Album Type: Full Length
Date Released: 27/02/2015
Label: Nuclear Blast Records
‘Enki’ CD//DD//LP track listing:
1. Tempest Temper Enlil Enraged 6:32
2. The Pendulum Speaks 4:18
3. Lost Tribes 6:17
4. Multiple Truths 5:07
5. Enki Divine Nature Awoken 8:38
6. Metatron and Man 6:32
7. The Palm The Eye and Lapis Lazuli 4:08
8. Doorways to Irkala 8:00
9. The Outsiders 12:48
Ashmedi | vocals & guitar
Scorpios | bass
Scorpios | bass
Moloch | guitar
Lord Curse| drums
Lord Curse| drums
Album number six from these Assyrian authors of Mesopotamian metal. There are middle eastern inflections aplenty in this stellar production. ‘Tempest Temper Enlil Enraged’ sets a furious pace with spoken word sections and rhythmical ride work over the blast beats. The track settles into more palatable tempos. The vocals take on the traditional black metal screech for most of the track after the swirling intro. This is superior stuff. Much like Winterfylleth make a virtue and feature of Englishness, Melechesh use their heritage and conjure up perfectly desert sounds, and the swirling nature of sand storms and so on. This is black metal, but with more weighty riffs and some real heft to some of the passages- it goes far beyond fast picked noise.
‘The Pendulum Speaks’ has a lovely guitar interplay opening with more imaginative cymbal work abounding too- great sound. It is closer to a “traditional song structure” clocking in at four and a bit minutes. ‘Lost Tribes’ follows with all the drama that the title implies. The band is positively rocking on this one- heads will bang, that's for sure. The riffs are full of twists and turns, but they still manage to be easy to follow too. There are some Maiden-esque passages here and there along with much weightier fare. This is a ripper of a track and very, very metal. It is refreshing to hear a unique band with their own take on a sub-genre. I have not heard Melechesh before, but I guarantee that I will be listening to this a lot over the next year. Their back catalogue will most likely get explored too. The riffs are very heavy, the musicianship is advanced and the whole productions screams quality. The time changes come thick and fast on this one, add in some nifty lead breaks in the latter third and you have a complete metal package.
‘Multiple Truths’ starts with a purposeful groove instead of relying on blasting extremity. The band mixes sub-genres well throughout the record. It is undoubtedly black metal, but there are many elements of thrash, trad and death metal present here too.

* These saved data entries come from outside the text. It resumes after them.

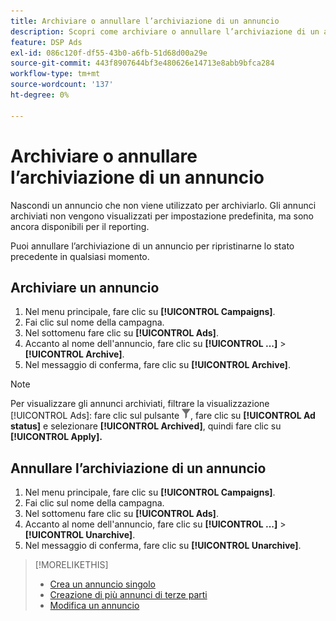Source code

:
 ```yaml
---
title: Archiviare o annullare l’archiviazione di un annuncio
description: Scopri come archiviare o annullare l’archiviazione di un annuncio.
feature: DSP Ads
exl-id: 086c120f-df55-43b0-a6fb-51d68d00a29e
source-git-commit: 443f8907644bf3e480626e14713e8abb9bfca284
workflow-type: tm+mt
source-wordcount: '137'
ht-degree: 0%

---
```


# Archiviare o annullare l’archiviazione di un annuncio

Nascondi un annuncio che non viene utilizzato per archiviarlo. Gli annunci archiviati non vengono visualizzati per impostazione predefinita, ma sono ancora disponibili per il reporting.

Puoi annullare l’archiviazione di un annuncio per ripristinarne lo stato precedente in qualsiasi momento.

## Archiviare un annuncio

1. Nel menu principale, fare clic su **[!UICONTROL Campaigns]**.
1. Fai clic sul nome della campagna.
1. Nel sottomenu fare clic su **[!UICONTROL Ads]**.
1. Accanto al nome dell&#39;annuncio, fare clic su **[!UICONTROL ...]** > **[!UICONTROL Archive]**.
1. Nel messaggio di conferma, fare clic su **[!UICONTROL Archive]**.

>[!NOTE]
>
>Per visualizzare gli annunci archiviati, filtrare la visualizzazione [!UICONTROL Ads]: fare clic sul pulsante ![[!UICONTROL Filter]](/help/dsp/assets/filter.png), fare clic su **[!UICONTROL Ad status]** e selezionare **[!UICONTROL Archived]**, quindi fare clic su **[!UICONTROL Apply].**

## Annullare l’archiviazione di un annuncio

1. Nel menu principale, fare clic su **[!UICONTROL Campaigns]**.
1. Fai clic sul nome della campagna.
1. Nel sottomenu fare clic su **[!UICONTROL Ads]**.
1. Accanto al nome dell&#39;annuncio, fare clic su **[!UICONTROL ...]** > **[!UICONTROL Unarchive]**.
1. Nel messaggio di conferma, fare clic su **[!UICONTROL Unarchive]**.

>[!MORELIKETHIS]
>
>* [Crea un annuncio singolo](ad-create.md)
>* [Creazione di più annunci di terze parti](ad-create-multiple.md)
>* [Modifica un annuncio](ad-edit.md)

‘Enki Divine Nature Awoken’ follows with an Eastern intro (very well mixed) that is then taken over by a tension building section before returning before the track gets going with odd time signatures. The vocals use some good production tricks (the high/low double track etc) to add texture, while the track progresses with layering of guitars and some memorable riffing. My knowledge of Sumerian mythology is negligible, so I rely on Wikipedia to tell me that Enki is one of the Sumerian gods- of water and other things. Enki was later known as Ea. Is this anything to do with the “Ea” of “Ea- Lord of The Depths” from Burzum's fist record? Quite possibly, but that requires more internet research than I have time for at the moment. That said, I like my history and mythology, so will delve into that later. Again- this is a plus point for me as the record has depth to its content and rather unique selling point. Excellent!
‘Metatron and Man’ features some speedy riffing sections and blasting which makes for more traditionally recognisable black metal. There are some great changes here and a lovely frantic riff section before the two minute mark (good use of hi-hat syncopation!). The blasting does not stay in place for long and does not overwhelm the record either- it is measured and never needlessly extreme. Again, the strong riffs shine through on this- something that not all black metal bands can claim.
‘The Palm The Eye and Lapis Lazuli’. Reviewing this is becoming a history/mythology research project at this point! Well, this one takes in precious stone amongst other things and is most definitely something to explore further. I think the subject matter here warrants a physical purchase of this record to get the full benefit- CD or vinyl... but I hope it has a lyric sheet. This track is fantastic- great riffs and leads, lovely drumming. A stand out.
‘Doorways to Irkala’ is eight minutes of middle eastern atmosphere. I don't know what instruments are on there (beyond percussion!) but it is totally in keeping with the rest of the record and sets the stage perfectly for the close to thirteen minutes of ‘The Outsiders’ which closes out this impressively self assured record. The track starts with a mid paced groove and bass slides but then takes you on a real journey. The music builds up towards the verses through a couple of changes. The pace is steady for much of the track as the band makes use of dynamics, different percussive approaches and riff changes to progress the track, while keeping a central theme. Things change in the final third as things ultimately release in a cathartic blast of manic energy. Things slow right down for the brief outro. With that the record is over.
I have to say, this is one of the most impressive and unusual albums I have heard in while. Black metal with a twist and this is essential listening for those that like the genre and are open to bands who are not from Norway. Expect a year end list appearance from this one. A superb album of depth and power.